Craving pumpkin yet this season? Well rather than falling into a major calorie trap by getting your pumpkin fix in a sugary coffee drink or baked goods, give this simple and quick pumpkin soup recipe a try. Made from canned, pureed pumpkin, this soup comes together in minutes and brings out the most comforting flavor of the season in a healthy, satisfying way. Enjoy!
Here’s what you need…
1 Tablespoon coconut oil
1 yellow onion, chopped
1 teaspoon garlic, minced
1 Tablespoon coconut palm sugar
½ teaspoon ground allspice
¼ teaspoon crushed red pepper flakes
2 (15oz) cans pureed pumpkin
2 cups low sodium vegetable broth
1 teaspoon sea salt
1 (14oz) can coconut milk
**To garnish: pepitas and sour cream
Place the coconut oil in the bottom of a large soup pot over medium high heat.
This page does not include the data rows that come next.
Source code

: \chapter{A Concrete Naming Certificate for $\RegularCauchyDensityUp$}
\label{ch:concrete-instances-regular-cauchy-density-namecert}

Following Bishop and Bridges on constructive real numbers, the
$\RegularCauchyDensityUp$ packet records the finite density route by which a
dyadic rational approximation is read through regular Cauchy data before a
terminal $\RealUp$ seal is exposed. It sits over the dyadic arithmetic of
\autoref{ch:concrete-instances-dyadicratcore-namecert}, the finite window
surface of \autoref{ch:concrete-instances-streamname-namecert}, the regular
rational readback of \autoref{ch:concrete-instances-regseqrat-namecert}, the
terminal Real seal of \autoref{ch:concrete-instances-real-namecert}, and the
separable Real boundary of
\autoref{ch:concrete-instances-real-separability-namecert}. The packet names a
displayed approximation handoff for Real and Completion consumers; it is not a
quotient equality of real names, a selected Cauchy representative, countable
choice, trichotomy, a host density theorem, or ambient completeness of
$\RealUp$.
Add the onion, garlic, coconut palm sugar, allspice, and red pepper flakes. Sauté until tender, about 10 minutes.
Add the pumpkin, broth and salt. Bring to a boil. Reduce the heat, cover and simmer for 30 minutes. Use an immersion blender to blend the soup until smooth. Return the soup to a simmer and add in the coconut milk. Season to taste with salt and black pepper. Garnish with pepitas and sour cream. Enjoy!